Daren Oliver, cyber security expert and managing director of Fitzrovia IT, explores whether fraudulent emails are getting more difficult to identify and if email communication should be limited for those working
in security-sensitive sectors…
Once upon a time, sending and receiving emails was a new-fangled process used to substitute the written letter. Mostly reserved for academic circles, or verifying important information following a spoken conversation, few predicted email communication would flourish as it has over the last two decades. Email has changed the face of human interaction, overtaking the telephone as the number one method of personal and professional information exchange.
By the end of 2017, it is estimated there will be 4.9 billion email accounts worldwide with business emails accounting for 929 million mailboxes – a veritable hunting ground for cyber criminals.
With the advent of email and the introduction of its successors, such as text and instant messaging services, it has become easier than ever before to contact those who were previously considered ‘unreachable’. Conversations and canvassing over the telephone, which has traditionally been the mainstay for many business operations, has become less frequent and the average email inbox is now littered with loquacious literature.
Of course, firing off an email into cyberspace is no guarantee you will penetrate the person you intend on getting a response from. If anything, it’s the perfect excuse for him or her to ignore your carefully crafted correspondence. As inboxes become more flooded, individuals will naturally screen each email, picking and choosing upon sight who to reply to, based on recognition and associated content. But what has this meant for fraudulent activity?
The job of a cyber criminal has intensified over the past few years, requiring them to be increasingly sophisticated and clever in their approach. In the past, criminals have traditionally relied on ‘flood them fast’ email distribution by targeting numerous inboxes with spam notifications purporting to be from businesses such as banks. Awareness campaigns from the businesses themselves have helped to tackle the issue, meaning many quick-thinking consumers have started to grow more savvy, refusing to click on unsolicited links.
As a result, cyber criminals have turned to social engineering and the support of realistic looking spoof emails to dupe their targets. These mimic everything from ‘links’ to incredible deals on offer from well-known retailers to emails from trusted contacts, where the sender’s address has been so subtlety adjusted it appears to be legitimate. In fact, so accurate are these emails in their appearance it is calling into question whether correspondence from organisations dealing with sensitive data, such as governments, should be using email accounts at all, and whether a more secure method of communication should be adopted.
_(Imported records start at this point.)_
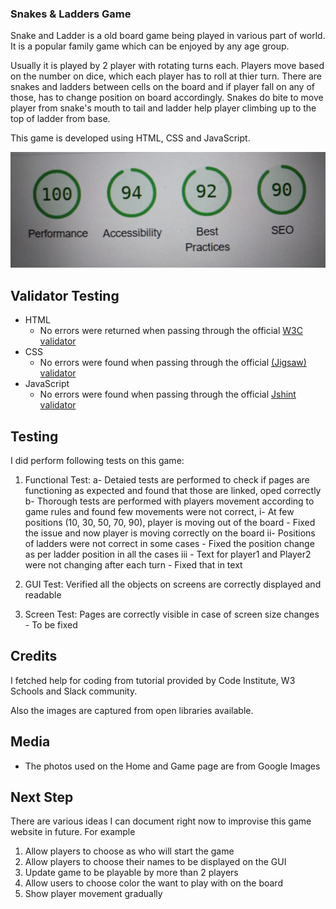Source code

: ### Snakes & Ladders Game

Snake and Ladder is a old board game being played in various part of world. It is a popular family game which can be enjoyed by any age group. 

Usually it is played by 2 player with rotating turns each. Players move based on the number on dice, which each player has to roll at thier turn. There are snakes and ladders between cells on the board and if player fall on any of those, has to change position on board accordingly. Snakes do bite to move player from snake's mouth to tail and ladder help player climbing up to the top of ladder from base.

This game is developed using HTML, CSS and JavaScript. 

![Response](assets/images/WhatsApp%20Image%202023-08-23%20at%2010.43.30.jpeg) 
## Validator Testing 

- HTML
    - No errors were returned when passing through the official [W3C validator](https://validator.w3.org/nu/?doc=https%3A%2F%2Fcode-institute-org.github.io%2Flove-maths%2F)
- CSS
    - No errors were found when passing through the official [(Jigsaw) validator](https://jigsaw.w3.org/css-validator/validator?uri=https%3A%2F%2Fvalidator.w3.org%2Fnu%2F%3Fdoc%3Dhttps%253A%252F%252Fcode-institute-org.github.io%252Flove-maths%252F&profile=css3svg&usermedium=all&warning=1&vextwarning=&lang=en)
- JavaScript
    - No errors were found when passing through the official [Jshint validator](https://jshint.com/)

## Testing 

I did perform following tests on this game:

1. Functional Test: 
    a- Detaied tests are performed to check if pages are functioning as expected and found that those are linked, oped correctly
    b- Thorough tests are performed with players movement according to game rules and found few movements were not correct,
        i- At few positions (10, 30, 50, 70, 90), player is moving out of the board - Fixed the issue and now player is moving correctly on the board
        ii- Positions of ladders were not correct in some cases - Fixed the position change as per ladder position in all the cases
        iii - Text for player1 and Player2 were not changing after each turn - Fixed that in text

2. GUI Test: Verified all the objects on screens are correctly displayed and readable

3. Screen Test: Pages are correctly visible in case of screen size changes - To be fixed


## Credits 

I fetched help for coding from tutorial provided by Code Institute, W3 Schools and Slack community.

Also the images are captured from open libraries available.

## Media

- The photos used on the Home and Game page are from Google Images

## Next Step

There are various ideas I can document right now to improvise this game website in future. For example
1. Allow players to choose as who will start the game
2. Allow players to choose their names to be displayed on the GUI
3. Update game to be playable by more than 2 players
4. Allow users to choose color the want to play with on the board
5. Show player movement gradually
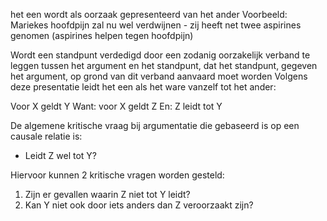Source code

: het een wordt als oorzaak gepresenteerd van het ander Voorbeeld: Mariekes hoofdpijn zal nu wel verdwijnen - zij heeft net twee aspirines genomen (aspirines helpen tegen hoofdpijn)

Wordt een standpunt verdedigd door een zodanig oorzakelijk verband te leggen tussen het argument en het standpunt, dat het standpunt, gegeven het argument, op grond van dit verband aanvaard moet worden 
Volgens deze presentatie leidt het een als het ware vanzelf tot het ander: 

Voor X geldt Y 
Want: voor X geldt Z 
En: Z leidt tot Y 

De algemene kritische vraag bij argumentatie die gebaseerd is op een causale relatie is: 
- Leidt Z wel tot Y? 

Hiervoor kunnen 2 kritische vragen worden gesteld: 
1. Zijn er gevallen waarin Z niet tot Y leidt? 
2. Kan Y niet ook door iets anders dan Z veroorzaakt zijn?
For example, the recent cyber attack on UK Parliament, which resulted in the breach of dozens of inboxes, could have been an incredibly valuable hack for the cyber criminals involved. Highly sensitive content can be sold on for a huge financial gain to those hungry for damaging and destructive data they can use to their advantage. Information in the wrong hands could cause worldwide catastrophe.
There is no outright answer to dealing with illegitimate emails and spoof spam. Cutting email out of the equation entirely is not realistic. Of course, fraudulent activity can be kept at a minimum and mitigated by adopting up-to-date software and implementing well-planned, comprehensive backup strategies.
However, it is human beings themselves that hold the key to unlocking the answers to the current cyber crime conundrum. Research by the Information Commissioner’s Office reported that 93% of incidents investigated at the end of 2015 were caused by human error. Clearly, as fraudsters become more adept at creating cunning ways to cut through the cyber psyche of their targets, spotting a spoof email will become nearly impossible. Nobody is immune.
Re-educating the workforce and raising awareness of the issues surrounding cyber crime are essential. Regular testing and ‘digital fire drills’ for staff should be as much a part of a company’s strategy as their sales and marketing plans. ‘Friendly phishing expeditions’ – where staff are sent ‘spoof’ emails at random to test their reactions are one way of ensuring there are no chinks in your employees’ armour. Only then, once cyber crime awareness officially becomes part of company policy, will we gain some control over addressing the current vulnerabilities.